It also gets noisy fast. Default Sentry on a production web app will flood you with browser errors that are not your fault. ResizeObserver warnings, network failures from flaky mobile connections, third-party script exceptions. If you do not tune it, you will start ignoring the alerts, which defeats the entire purpose.

Here is the config I settled on for a Next.js app:

// sentry.client.config.ts
import * as Sentry from "@sentry/nextjs";

Sentry.init({
  dsn: process.env.NEXT_PUBLIC_SENTRY_DSN,
  tracesSampleRate: 0.1, // 10% of transactions
  environment: process.env.NODE_ENV,
  ignoreErrors: [
    "ResizeObserver loop limit exceeded",
    /^Network request failed/,
  ],
  beforeSend(event) {
    if (event.user) {
      delete event.user.email; // strip PII before sending
    }
    return event;
  },
});

A few things worth explaining here.

tracesSampleRate: 0.1 means you are capturing traces for 10% of transactions. Setting this to 1.0 in production will hurt you. On any project with real traffic, capturing every transaction balloons your Sentry bill and creates so much data that finding the useful signal becomes its own problem. Ten percent is a reasonable starting point. You can always turn it up temporarily when you are debugging something specific.

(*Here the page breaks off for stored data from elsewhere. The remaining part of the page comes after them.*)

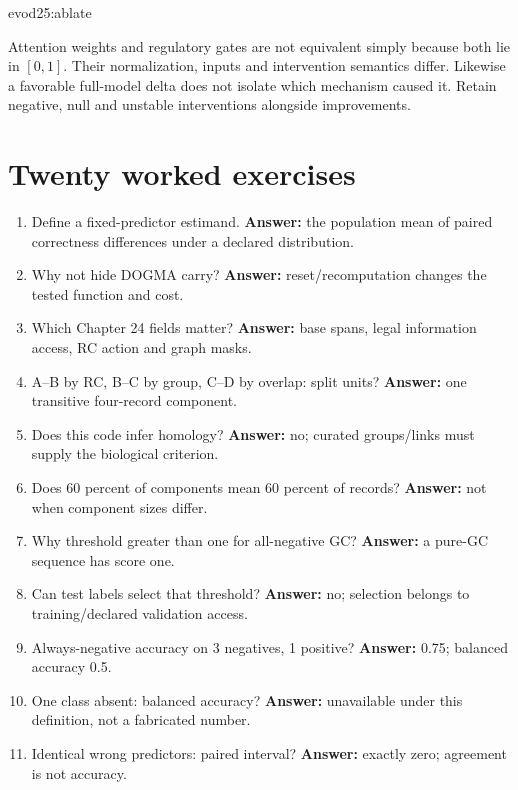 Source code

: {evod25:ablate}

Attention weights and regulatory gates are not equivalent simply because
both lie in $[0,1]$. Their normalization, inputs and intervention semantics
differ. Likewise a favorable full-model delta does not isolate which
mechanism caused it. Retain negative, null and unstable interventions
alongside improvements.

\section{Twenty worked exercises}
\begin{enumerate}
\item Define a fixed-predictor estimand. \textbf{Answer:}
the population mean of paired correctness differences under a declared distribution.
\item Why not hide DOGMA carry? \textbf{Answer:} reset/recomputation changes
the tested function and cost.
\item Which Chapter 24 fields matter? \textbf{Answer:} base spans, legal
information access, RC action and graph masks.
\item A--B by RC, B--C by group, C--D by overlap: split units?
\textbf{Answer:} one transitive four-record component.
\item Does this code infer homology? \textbf{Answer:} no; curated groups/links
must supply the biological criterion.
\item Does 60 percent of components mean 60 percent of records?
\textbf{Answer:} not when component sizes differ.
\item Why threshold greater than one for all-negative GC?
\textbf{Answer:} a pure-GC sequence has score one.
\item Can test labels select that threshold? \textbf{Answer:} no;
selection belongs to training/declared validation access.
\item Always-negative accuracy on 3 negatives, 1 positive?
\textbf{Answer:} 0.75; balanced accuracy 0.5.
\item One class absent: balanced accuracy? \textbf{Answer:}
unavailable under this definition, not a fabricated number.
\item Identical wrong predictors: paired interval? \textbf{Answer:}
exactly zero; agreement is not accuracy.

\end{enumerate}
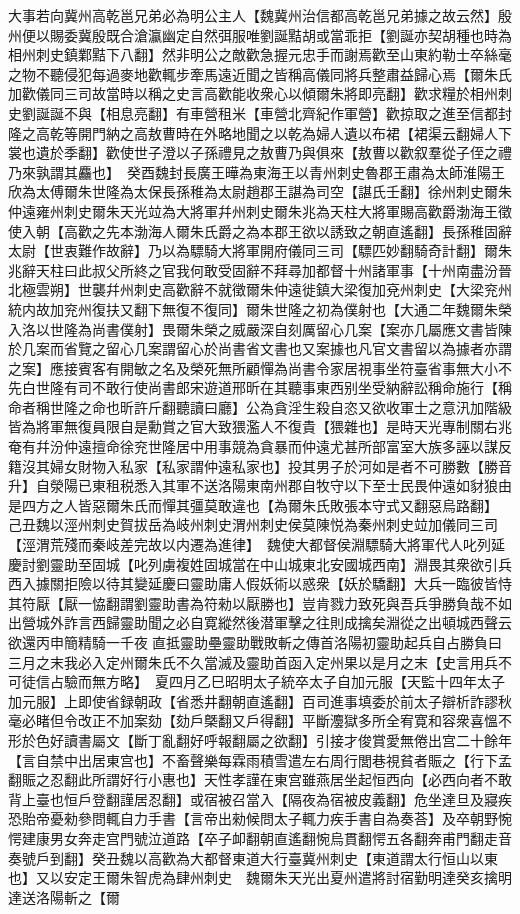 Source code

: 大事若向冀州高乾邕兄弟必為明公主人【魏冀州治信都高乾邕兄弟據之故云然】殷州便以賜委冀殷既合滄瀛幽定自然弭服唯劉誕黠胡或當乖拒【劉誕亦契胡種也時為相州刺史鎮鄴黠下八翻】然非明公之敵歡急握元忠手而謝焉歡至山東約勒士卒絲毫之物不聽侵犯每過麥地歡輒步牽馬遠近聞之皆稱高儀同將兵整肅益歸心焉【爾朱氏加歡儀同三司故當時以稱之史言高歡能收衆心以傾爾朱將即亮翻】歡求糧於相州刺史劉誕誕不與【相息亮翻】有車營租米【車營北齊紀作軍營】歡掠取之進至信都封隆之高乾等開門納之高敖曹時在外略地聞之以乾為婦人遺以布裙【裙渠云翻婦人下裳也遺於季翻】歡使世子澄以子孫禮見之敖曹乃與俱來【敖曹以歡叙羣從子侄之禮乃來孰謂其麤也】　癸酉魏封長廣王曄為東海王以青州刺史魯郡王肅為太師淮陽王欣為太傅爾朱世隆為太保長孫稚為太尉趙郡王諶為司空【諶氏壬翻】徐州刺史爾朱仲遠雍州刺史爾朱天光竝為大將軍幷州刺史爾朱兆為天柱大將軍賜高歡爵渤海王徵使入朝【高歡之先本渤海人爾朱氏爵之為本郡王欲以誘致之朝直遙翻】長孫稚固辭太尉【世衷難作故辭】乃以為驃騎大將軍開府儀同三司【驃匹妙翻騎奇計翻】爾朱兆辭天柱曰此叔父所終之官我何敢受固辭不拜尋加都督十州諸軍事【十州南盡汾晉北極雲朔】世襲幷州刺史高歡辭不就徵爾朱仲遠徙鎮大梁復加兗州刺史【大梁兖州統内故加兖州復扶又翻下無復不復同】爾朱世隆之初為僕射也【大通二年魏爾朱榮入洛以世隆為尚書僕射】畏爾朱榮之威嚴深自刻厲留心几案【案亦几屬應文書皆陳於几案而省覽之留心几案謂留心於尚書省文書也又案據也凡官文書留以為據者亦謂之案】應接賓客有開敏之名及榮死無所顧憚為尚書令家居視事坐符臺省事無大小不先白世隆有司不敢行使尚書郎宋遊道邢昕在其聽事東西别坐受納辭訟稱命施行【稱命者稱世隆之命也昕許斤翻聽讀曰廳】公為貪淫生殺自恣又欲收軍士之意汛加階級皆為將軍無復員限自是勳賞之官大致猥濫人不復貴【猥雜也】是時天光專制關右兆奄有幷汾仲遠擅命徐兖世隆居中用事競為貪暴而仲遠尤甚所部富室大族多誣以謀反籍沒其婦女財物入私家【私家謂仲遠私家也】投其男子於河如是者不可勝數【勝音升】自滎陽已東租税悉入其軍不送洛陽東南州郡自牧守以下至士民畏仲遠如豺狼由是四方之人皆惡爾朱氏而憚其彊莫敢違也【為爾朱氏敗張本守式又翻惡烏路翻】　己丑魏以涇州刺史賀拔岳為岐州刺史渭州刺史侯莫陳悦為秦州刺史竝加儀同三司【涇渭荒殘而秦岐差完故以内遷為進律】　魏使大都督侯淵驃騎大將軍代人叱列延慶討劉靈助至固城【叱列虜複姓固城當在中山城東北安國城西南】淵畏其衆欲引兵西入據關拒險以待其變延慶曰靈助庸人假妖術以惑衆【妖於驕翻】大兵一臨彼皆恃其符厭【厭一恊翻謂劉靈助書為符勑以厭勝也】豈肯戮力致死與吾兵爭勝負哉不如出營城外詐言西歸靈助聞之必自寛縱然後潜軍擊之往則成擒矣淵從之出頓城西聲云欲還丙申簡精騎一千夜直抵靈助壘靈助戰敗斬之傳首洛陽初靈助起兵自占勝負曰三月之末我必入定州爾朱氏不久當滅及靈助首函入定州果以是月之末【史言用兵不可徒信占驗而無方略】　夏四月乙巳昭明太子統卒太子自加元服【天監十四年太子加元服】上即使省録朝政【省悉井翻朝直遙翻】百司進事填委於前太子辯析詐謬秋毫必睹但令改正不加案劾【劾戶槩翻又戶得翻】平斷灋獄多所全宥寛和容衆喜慍不形於色好讀書屬文【斷丁亂翻好呼報翻屬之欲翻】引接才俊賞愛無倦出宫二十餘年【言自禁中出居東宫也】不畜聲樂每霖雨積雪遣左右周行閭巷視貧者賑之【行下孟翻賑之忍翻此所謂好行小惠也】天性孝謹在東宫雖燕居坐起恒西向【必西向者不敢背上臺也恒戶登翻謹居忍翻】或宿被召當入【隔夜為宿被皮義翻】危坐達旦及寢疾恐貽帝憂勑參問輒自力手書【言帝出勑候問太子輒力疾手書自為奏荅】及卒朝野惋愕建康男女奔走宫門號泣道路【卒子卹翻朝直遙翻惋烏貫翻愕五各翻奔甫門翻走音奏號戶到翻】癸丑魏以高歡為大都督東道大行臺冀州刺史【東道謂太行恒山以東也】又以安定王爾朱智虎為肆州刺史　魏爾朱天光出夏州遣將討宿勤明達癸亥擒明達送洛陽斬之【爾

The ignoreErrors list is not cheating. Browser environments produce a lot of errors that originate from extensions, ad blockers, and OS-level network interruptions. You did not cause them and you cannot fix them. Filtering them out is the responsible thing to do.

Stripping email from event.user before send is not optional if you are handling any kind of user data. Sentry's servers are outside your infrastructure. Personal data should not leave your system in error reports. Strip PII by default and add it back intentionally if you ever have a compliance reason to include it.


The OpenTelemetry Angle

OpenTelemetry is not a product. It is a vendor-neutral instrumentation standard, a set of APIs, SDKs, and conventions that define how to produce telemetry data (traces, metrics, logs) in a way that any backend can consume.

Why does that matter? Because if you instrument your app with the Datadog SDK, you are coupled to Datadog. If you instrument with the Sentry SDK for traces, you are coupled to Sentry. OpenTelemetry lets you instrument once and route that data anywhere: Grafana Cloud, Honeycomb, a self-hosted Jaeger instance, or whatever comes next.

The honest trade-off is setup time. Sentry has a Next.js wizard that gets you started in five minutes. OpenTelemetry takes longer to configure properly. But if a project grows past one service, or if you ever want to switch backends without rewriting instrumentation code, the upfront investment pays off.

A minimal Next.js setup looks like this:

// instrumentation.ts (Next.js)
import { NodeSDK } from "@opentelemetry/sdk-node";
import { OTLPTraceExporter } from "@opentelemetry/exporter-trace-otlp-http";
import { getNodeAutoInstrumentations } from "@opentelemetry/auto-instrumentations-node";

const sdk = new NodeSDK({
  traceExporter: new OTLPTraceExporter({
    url: process.env.OTEL_EXPORTER_OTLP_ENDPOINT,
  }),
  instrumentations: [getNodeAutoInstrumentations()],
});

sdk.start();

getNodeAutoInstrumentations() automatically instruments fetch, HTTP, and database calls. You get traces for free on most of the network activity in your app without writing a single span manually.

The OTLP endpoint in that config can point to anything. Change one environment variable and your traces go to a different backend. Your application code never changes. That is the whole promise of OpenTelemetry, and it works.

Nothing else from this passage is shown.